Every team will have to deal with the Warriors at some point. They provide a unique set of challenges. But they are the Warriors for that reason. There is no other team like them. As Popovich said, everyone else has to matchup to them. But they can largely use fairly traditional lineups.

Yes, big men are supposed to have expanded range, even out to the 3-point line. But not every team is going with the flow. Stretch-4s are still only slowly proliferating through the league. There are plenty of holdout teams still who use the traditional two-big lineups. And coaches, again and again, noted the league is not, in fact, getting smaller. Just the way bigs are playing has changed.

“This is like a misconception,” Utah Jazz coach Quin Snyder said. “If you look at the league, particularly in the West, the Clippers are not small, San Antonio is not small, Memphis is not small. It’s interesting. I think Portland is. If you look at teams that have dominant guards, it makes sense to go small. I think the important thing for us is during stretches we are able to play small. Because if you can’t play small at certain times, it can be challenging especially if a team gets it going playing small.”

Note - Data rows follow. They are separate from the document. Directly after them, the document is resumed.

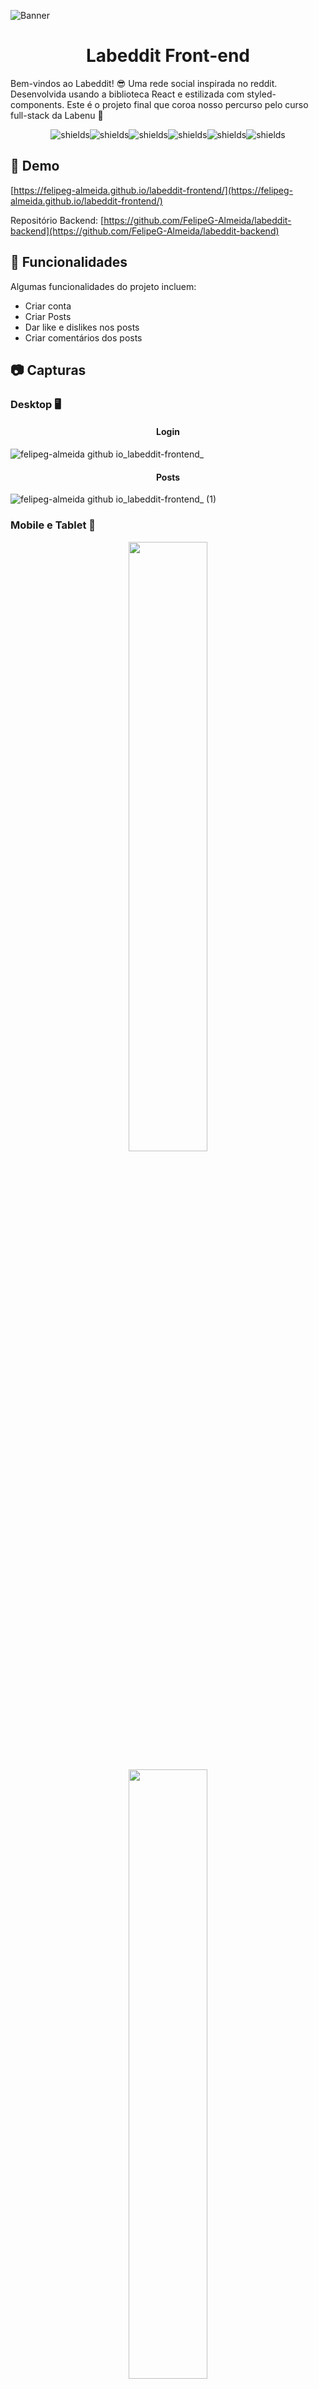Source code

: ![Banner](https://github.com/FelipeG-Almeida/labeddit-frontend/assets/73674044/06ebc5a6-9abc-4631-b8c8-9099770ccb60)


<h1 align="center" id="title">Labeddit Front-end</h1>

<p id="description">Bem-vindos ao Labeddit! 😎 Uma rede social inspirada no reddit. Desenvolvida usando a biblioteca React e estilizada com styled-components. Este é o projeto final que coroa nosso percurso pelo curso full-stack da Labenu 🧡</p>

<p align="center"><img src="https://img.shields.io/badge/react-%2320232a.svg?style=for-the-badge&amp;logo=react&amp;logoColor=%2361DAFB" alt="shields"><img src="https://img.shields.io/badge/React_Router-CA4245?style=for-the-badge&amp;logo=react-router&amp;logoColor=white" alt="shields"><img src="https://img.shields.io/badge/styled--components-DB7093?style=for-the-badge&amp;logo=styled-components&amp;logoColor=white" alt="shields"><img src="https://img.shields.io/badge/javascript-%23323330.svg?style=for-the-badge&amp;logo=javascript&amp;logoColor=%23F7DF1E" alt="shields"><img src="https://img.shields.io/badge/html5-%23E34F26.svg?style=for-the-badge&amp;logo=html5&amp;logoColor=white" alt="shields"><img src="https://img.shields.io/badge/css3-%231572B6.svg?style=for-the-badge&amp;logo=css3&amp;logoColor=white" alt="shields"></p>

<h2>🚀 Demo</h2>

[https://felipeg-almeida.github.io/labeddit-frontend/](https://felipeg-almeida.github.io/labeddit-frontend/)

Repositório Backend: [https://github.com/FelipeG-Almeida/labeddit-backend](https://github.com/FelipeG-Almeida/labeddit-backend)
  
<h2>🧐 Funcionalidades</h2>

Algumas funcionalidades do projeto incluem:

*   Criar conta
*   Criar Posts
*   Dar like e dislikes nos posts
*   Criar comentários dos posts

<h2>📷 Capturas</h2>

<h3>Desktop 🖥️</h3>

<h4 align="center">Login</h4>

![felipeg-almeida github io_labeddit-frontend_](https://github.com/FelipeG-Almeida/labeddit-frontend/assets/73674044/2262c5fa-969b-4800-92cb-787c57e7cea1)

<h4 align="center">Posts</h4>

![felipeg-almeida github io_labeddit-frontend_ (1)](https://github.com/FelipeG-Almeida/labeddit-frontend/assets/73674044/e3e4852f-e196-4c04-838c-8686e7a00c97)

<h3>Mobile e Tablet 📱</h3>
<p align="center">
  <kbd>
    <img width="50%" src="https://github.com/FelipeG-Almeida/labeddit-frontend/assets/73674044/4edc384a-31ab-49b7-8331-dd0deceb4b46" />
  </kbd>
</p>

<p align="center">
  <kbd>
    <img width="50%" src="https://github.com/FelipeG-Almeida/labeddit-frontend/assets/73674044/9d6914ea-6ffc-4100-be5d-1adbd541e6d9" />
  </kbd>
</p>

<h2>🛠️ Configuração:</h2>

<p>1. Clone o repositório: Abra o terminal e navegue até a pasta onde você deseja clonar o repositório. Em seguida execute o seguinte comando:</p>

```
git clone https://github.com/FelipeG-Almeida/labeddit-frontend.git
```

<p>2. Acesse a pasta do projeto: Entre na pasta do projeto com o comando:</p>

```
cd labeddit-frontend
```

<p>3. Instale as dependências: Use o npm para instalar as dependências do projeto:</p>

```
npm install
```

<p>4. Executar o projeto em modo de desenvolvimento: Para iniciar o servidor de desenvolvimento utilize o seguinte comando:</p>

```
npm run dev
```

  
  
<h2>💻 Constrúido com</h2>

Tecnologias usadas no projeto:

*   React: Uma biblioteca JavaScript amplamente utilizada para construir interfaces de usuário interativas e componentes reutilizáveis.
*   Styled-components: Uma biblioteca de estilização para React que permite escrever estilos utilizando componentes JavaScript.
*   JavaScript: A linguagem de programação fundamental utilizada para desenvolver a lógica e interatividade do projeto.
*   Outras bibliotecas do ecossistema React como React Router Axios entre outras foram utilizadas para facilitar o desenvolvimento e melhorar a experiência do usuário.

---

The Jazz are one of those teams that is definitely not small — Derrick Favors and Rudy Gobert anchor the third best defense in the league so far. The Spurs (Pau Gasol and LaMarcus Aldridge) and Clippers (Blake Griffin and DeAndre Jordan) are also decidedly big. The Chicago Bulls play big with Taj Gibson next to Robin Lopez. The Boston Celtics have Amir Johnson and Al Horford — an example of a team that used this summer’s free agency to get bigger.

Snyder said it is more difficult to play big in the league these days. The rules favor guards. Ultimately on offense, a post player needs a guard to feed them in the post. But they still have an important role to play. The game is still incredibly simple — create a mismatch and exploit it. That is perhaps what the Warriors have done more than anything.

Pure size is not the important factor in this current wide-open league. Versatility matters. With teams able to go small and super versatile hybrid bigs like Draymond Green and Paul Millsap roaming around — or stretch bigs who are only in to space the floor and pull the traditional 4s away from the paint — mismatches can be found everywhere.

And that is seen in the way some of the newer bigs are playing. These are not just rim-running rim protectors. These are skilled big men who can draw players to the outside, but also do all the dirty work.